Directions for this task: Pictures excluded, retype the lines from the one containing "-Befriending Mobs gives XP" through the last line of the data below, both included.

::::::::::

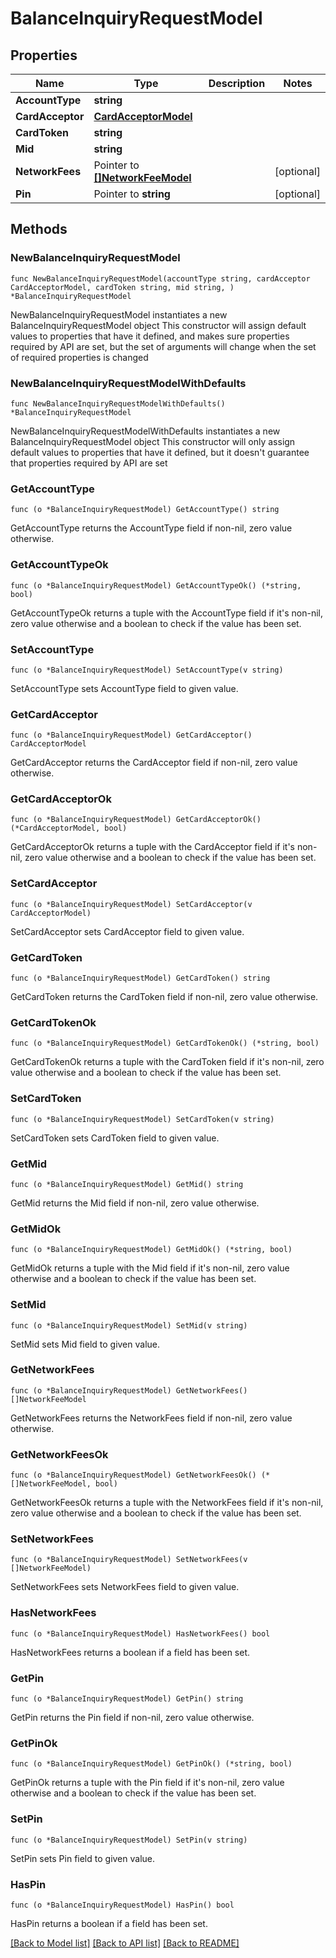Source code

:# BalanceInquiryRequestModel

## Properties

Name | Type | Description | Notes
------------ | ------------- | ------------- | -------------
**AccountType** | **string** |  | 
**CardAcceptor** | [**CardAcceptorModel**](CardAcceptorModel.md) |  | 
**CardToken** | **string** |  | 
**Mid** | **string** |  | 
**NetworkFees** | Pointer to [**[]NetworkFeeModel**](NetworkFeeModel.md) |  | [optional] 
**Pin** | Pointer to **string** |  | [optional] 

## Methods

### NewBalanceInquiryRequestModel

`func NewBalanceInquiryRequestModel(accountType string, cardAcceptor CardAcceptorModel, cardToken string, mid string, ) *BalanceInquiryRequestModel`

NewBalanceInquiryRequestModel instantiates a new BalanceInquiryRequestModel object
This constructor will assign default values to properties that have it defined,
and makes sure properties required by API are set, but the set of arguments
will change when the set of required properties is changed

### NewBalanceInquiryRequestModelWithDefaults

`func NewBalanceInquiryRequestModelWithDefaults() *BalanceInquiryRequestModel`

NewBalanceInquiryRequestModelWithDefaults instantiates a new BalanceInquiryRequestModel object
This constructor will only assign default values to properties that have it defined,
but it doesn't guarantee that properties required by API are set

### GetAccountType

`func (o *BalanceInquiryRequestModel) GetAccountType() string`

GetAccountType returns the AccountType field if non-nil, zero value otherwise.

### GetAccountTypeOk

`func (o *BalanceInquiryRequestModel) GetAccountTypeOk() (*string, bool)`

GetAccountTypeOk returns a tuple with the AccountType field if it's non-nil, zero value otherwise
and a boolean to check if the value has been set.

### SetAccountType

`func (o *BalanceInquiryRequestModel) SetAccountType(v string)`

SetAccountType sets AccountType field to given value.


### GetCardAcceptor

`func (o *BalanceInquiryRequestModel) GetCardAcceptor() CardAcceptorModel`

GetCardAcceptor returns the CardAcceptor field if non-nil, zero value otherwise.

### GetCardAcceptorOk

`func (o *BalanceInquiryRequestModel) GetCardAcceptorOk() (*CardAcceptorModel, bool)`

GetCardAcceptorOk returns a tuple with the CardAcceptor field if it's non-nil, zero value otherwise
and a boolean to check if the value has been set.

### SetCardAcceptor

`func (o *BalanceInquiryRequestModel) SetCardAcceptor(v CardAcceptorModel)`

SetCardAcceptor sets CardAcceptor field to given value.


### GetCardToken

`func (o *BalanceInquiryRequestModel) GetCardToken() string`

GetCardToken returns the CardToken field if non-nil, zero value otherwise.

### GetCardTokenOk

`func (o *BalanceInquiryRequestModel) GetCardTokenOk() (*string, bool)`

GetCardTokenOk returns a tuple with the CardToken field if it's non-nil, zero value otherwise
and a boolean to check if the value has been set.

### SetCardToken

`func (o *BalanceInquiryRequestModel) SetCardToken(v string)`

SetCardToken sets CardToken field to given value.


### GetMid

`func (o *BalanceInquiryRequestModel) GetMid() string`

GetMid returns the Mid field if non-nil, zero value otherwise.

### GetMidOk

`func (o *BalanceInquiryRequestModel) GetMidOk() (*string, bool)`

GetMidOk returns a tuple with the Mid field if it's non-nil, zero value otherwise
and a boolean to check if the value has been set.

### SetMid

`func (o *BalanceInquiryRequestModel) SetMid(v string)`

SetMid sets Mid field to given value.


### GetNetworkFees

`func (o *BalanceInquiryRequestModel) GetNetworkFees() []NetworkFeeModel`

GetNetworkFees returns the NetworkFees field if non-nil, zero value otherwise.

### GetNetworkFeesOk

`func (o *BalanceInquiryRequestModel) GetNetworkFeesOk() (*[]NetworkFeeModel, bool)`

GetNetworkFeesOk returns a tuple with the NetworkFees field if it's non-nil, zero value otherwise
and a boolean to check if the value has been set.

### SetNetworkFees

`func (o *BalanceInquiryRequestModel) SetNetworkFees(v []NetworkFeeModel)`

SetNetworkFees sets NetworkFees field to given value.

### HasNetworkFees

`func (o *BalanceInquiryRequestModel) HasNetworkFees() bool`

HasNetworkFees returns a boolean if a field has been set.

### GetPin

`func (o *BalanceInquiryRequestModel) GetPin() string`

GetPin returns the Pin field if non-nil, zero value otherwise.

### GetPinOk

`func (o *BalanceInquiryRequestModel) GetPinOk() (*string, bool)`

GetPinOk returns a tuple with the Pin field if it's non-nil, zero value otherwise
and a boolean to check if the value has been set.

### SetPin

`func (o *BalanceInquiryRequestModel) SetPin(v string)`

SetPin sets Pin field to given value.

### HasPin

`func (o *BalanceInquiryRequestModel) HasPin() bool`

HasPin returns a boolean if a field has been set.


[[Back to Model list]](../README.md#documentation-for-models) [[Back to API list]](../README.md#documentation-for-api-endpoints) [[Back to README]](../README.md)



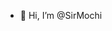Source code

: - 👋 Hi, I’m @SirMochi

<!---
SirMochi/SirMochi is a ✨ special ✨ repository because its `README.md` (this file) appears on your GitHub profile.
You can click the Preview link to take a look at your changes.
--->
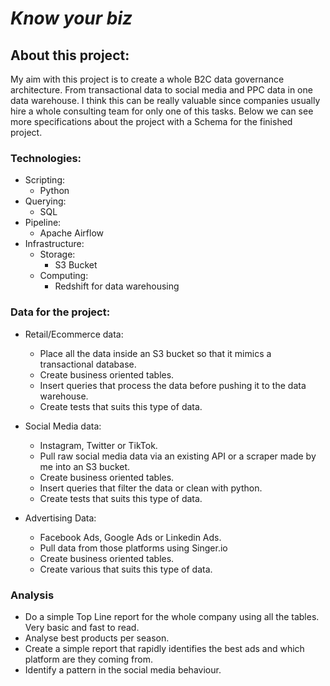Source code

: # _Know your biz_
## About this project:
My aim with this project is to create a whole B2C data governance architecture. From transactional data to social media and PPC data in one data warehouse. I think this can be really valuable since companies usually hire a whole consulting team for only one of this tasks.
Below we can see more specifications about the project with a Schema for the finished project.


### Technologies:
 - Scripting: 
     - Python
 - Querying:
     - SQL 
 - Pipeline:
     - Apache Airflow
 - Infrastructure:
      - Storage:
          - S3 Bucket
      - Computing:
          - Redshift for data warehousing

### Data for the project:

- Retail/Ecommerce data:
    - Place all the data inside an S3 bucket so that it mimics a transactional database.
    - Create business oriented tables.
    - Insert queries that process the data before pushing it to the data warehouse.
    - Create tests that suits this type of data.
    
- Social Media data:
    - Instagram, Twitter or TikTok.
    - Pull raw social media data via an existing API or a scraper made by me into an S3 bucket.
    - Create business oriented tables.
    - Insert queries that filter the data or clean with python.
    - Create tests that suits this type of data.
    
- Advertising Data:
    - Facebook Ads, Google Ads or Linkedin Ads.
    - Pull data from those platforms using Singer.io
    - Create business oriented tables.
    - Create various that suits this type of data.
    
### Analysis
- Do a simple Top Line report for the whole company using all the tables. Very basic and fast to read.
- Analyse best products per season.
- Create a simple report that rapidly identifies the best ads and which platform are they coming from.
- Identify a pattern in the social media behaviour.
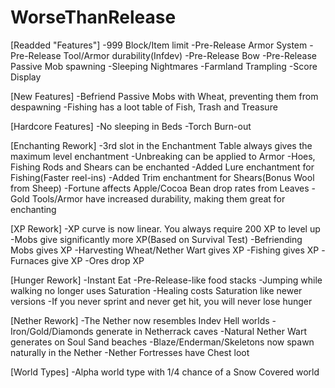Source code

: # WorseThanRelease

[Readded "Features"]
-999 Block/Item limit
-Pre-Release Armor System
-Pre-Release Tool/Armor durability(Infdev)
-Pre-Release Bow
-Pre-Release Passive Mob spawning
-Sleeping Nightmares
-Farmland Trampling
-Score Display


[New Features]
-Befriend Passive Mobs with Wheat, preventing them from despawning
-Fishing has a loot table of Fish, Trash and Treasure


[Hardcore Features]
-No sleeping in Beds
-Torch Burn-out


[Enchanting Rework]
-3rd slot in the Enchantment Table always gives the maximum level enchantment
-Unbreaking can be applied to Armor
-Hoes, Fishing Rods and Shears can be enchanted
-Added Lure enchantment for Fishing(Faster reel-ins)
-Added Trim enchantment for Shears(Bonus Wool from Sheep)
-Fortune affects Apple/Cocoa Bean drop rates from Leaves
-Gold Tools/Armor have increased durability, making them great for enchanting


[XP Rework]
-XP curve is now linear. You always require 200 XP to level up
-Mobs give significantly more XP(Based on Survival Test)
-Befriending Mobs gives XP
-Harvesting Wheat/Nether Wart gives XP
-Fishing gives XP
-Furnaces give XP
-Ores drop XP


[Hunger Rework]
-Instant Eat
-Pre-Release-like food stacks
-Jumping while walking no longer uses Saturation
-Healing costs Saturation like newer versions
-If you never sprint and never get hit, you will never lose hunger 


[Nether Rework]
-The Nether now resembles Indev Hell worlds
-Iron/Gold/Diamonds generate in Netherrack caves
-Natural Nether Wart generates on Soul Sand beaches
-Blaze/Enderman/Skeletons now spawn naturally in the Nether
-Nether Fortresses have Chest loot


[World Types]
-Alpha world type with 1/4 chance of a Snow Covered world
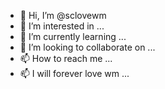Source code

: - 👋 Hi, I’m @sclovewm
- 👀 I’m interested in ...
- 🌱 I’m currently learning ...
- 💞️ I’m looking to collaborate on ...
- 📫 How to reach me ...
- 📫 I will forever love wm ...

<!---
sclovewm/sclovewm is a ✨ special ✨ repository because its `README.md` (this file) appears on your GitHub profile.
You can click the Preview link to take a look at your changes.
--->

::::::::::

Exercise output:
-Befriending Mobs gives XP
-Harvesting Wheat/Nether Wart gives XP
-Fishing gives XP
-Furnaces give XP
-Ores drop XP


[Hunger Rework]
-Instant Eat
-Pre-Release-like food stacks
-Jumping while walking no longer uses Saturation
-Healing costs Saturation like newer versions
-If you never sprint and never get hit, you will never lose hunger 


[Nether Rework]
-The Nether now resembles Indev Hell worlds
-Iron/Gold/Diamonds generate in Netherrack caves
-Natural Nether Wart generates on Soul Sand beaches
-Blaze/Enderman/Skeletons now spawn naturally in the Nether
-Nether Fortresses have Chest loot


[World Types]
-Alpha world type with 1/4 chance of a Snow Covered world
Source code

: - 👋 Hi, I’m @sclovewm
- 👀 I’m interested in ...
- 🌱 I’m currently learning ...
- 💞️ I’m looking to collaborate on ...
- 📫 How to reach me ...
- 📫 I will forever love wm ...

<!---
sclovewm/sclovewm is a ✨ special ✨ repository because its `README.md` (this file) appears on your GitHub profile.
You can click the Preview link to take a look at your changes.
--->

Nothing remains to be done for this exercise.